Opinion publiée dans Le Temps du 6 janvier 2013 par le Pr Etienne Piguet

Quarante-quatre ans séparent la votation sur l’initiative de l’UDC «Contre l’immigration de masse» et celle sur l’initiative Schwarzenbach. Les initiants ont des arguments proches. Le Conseil fédéral – opposé aux deux textes – a, de son côté, changé de discours et d’alliés. Non sans risques.

Le 16 mars 1970, le Conseil fédéral convoque la presse afin de faire une déclaration publique sur la fameuse initiative Schwarzenbach qui doit passer en votation populaire trois mois plus tard et demande le plafonnement du nombre d’étrangers à 10% de la population.
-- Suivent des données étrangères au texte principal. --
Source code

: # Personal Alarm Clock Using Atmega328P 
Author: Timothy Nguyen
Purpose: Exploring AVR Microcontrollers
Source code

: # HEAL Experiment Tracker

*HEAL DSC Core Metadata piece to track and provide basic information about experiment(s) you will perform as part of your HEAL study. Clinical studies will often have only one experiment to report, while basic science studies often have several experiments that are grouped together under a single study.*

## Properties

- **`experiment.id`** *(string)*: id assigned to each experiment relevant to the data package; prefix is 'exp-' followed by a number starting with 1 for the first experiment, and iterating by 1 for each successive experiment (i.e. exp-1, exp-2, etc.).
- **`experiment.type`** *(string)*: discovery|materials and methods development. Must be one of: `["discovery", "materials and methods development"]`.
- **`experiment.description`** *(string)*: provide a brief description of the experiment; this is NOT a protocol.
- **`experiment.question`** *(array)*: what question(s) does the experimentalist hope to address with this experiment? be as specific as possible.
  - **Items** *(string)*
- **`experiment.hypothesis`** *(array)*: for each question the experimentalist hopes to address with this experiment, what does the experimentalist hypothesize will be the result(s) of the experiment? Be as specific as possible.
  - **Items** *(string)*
Le 25 novembre 2013, il fait de même trois mois avant l’initiative de l’UDC «Contre l’immigration de masse» qui veut mettre fin à la libre circulation intégrale avec l’UE effective depuis 2007. Enumérons les parallèles entre les deux époques.

Dans les deux cas, les initiatives font suite à une décennie d’immigration record. Le solde migratoire annuel 1960-1969 (différence entre les arrivées et les départs) est de +36 000 personnes environ (+ 0,6% de la population totale par an), celui de 2004-2013 de +63 000 (+ 0,8%), ce qui dépasse largement l’immigration des périodes précédentes.
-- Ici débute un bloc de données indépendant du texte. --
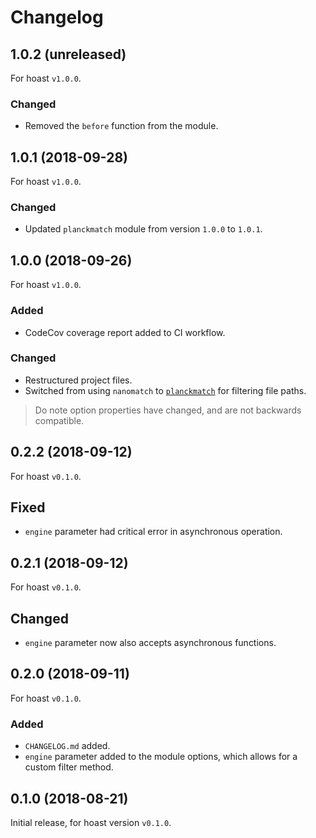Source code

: # Changelog

## 1.0.2 (unreleased)
For hoast `v1.0.0`.
### Changed
- Removed the `before` function from the module.

## 1.0.1 (2018-09-28)
For hoast `v1.0.0`.
### Changed
- Updated `planckmatch` module from version `1.0.0` to `1.0.1`.

## 1.0.0 (2018-09-26)
For hoast `v1.0.0`.
### Added
- CodeCov coverage report added to CI workflow.
### Changed
- Restructured project files.
- Switched from using `nanomatch` to [`planckmatch`](https://github.com/redkenrok/node-planckmatch#readme) for filtering file paths.

> Do note option properties have changed, and are not backwards compatible.

## 0.2.2 (2018-09-12)
For hoast `v0.1.0`.
## Fixed
- `engine` parameter had critical error in asynchronous operation.

## 0.2.1 (2018-09-12)
For hoast `v0.1.0`.
## Changed
- `engine` parameter now also accepts asynchronous functions.

## 0.2.0 (2018-09-11)
For hoast `v0.1.0`.
### Added
- `CHANGELOG.md` added.
- `engine` parameter added to the module options, which allows for a custom filter method.

## 0.1.0 (2018-08-21)
Initial release, for hoast version `v0.1.0`.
Dans les deux cas, les milieux économiques sont en grande majorité fortement opposés aux mesures de limitation car l’immigration facilite grandement le recrutement de main-d’œuvre et favorise la croissance. Pour cette raison, les initiants – tout en critiquant une croissance économique inconsidérée – mettent principalement en avant des arguments non économiques. Ils disent craindre pour les valeurs traditionnelles de la société suisse, mais dénoncent aussi les conséquences de l’immigration sur l’aménagement du territoire, le logement et les infrastructures.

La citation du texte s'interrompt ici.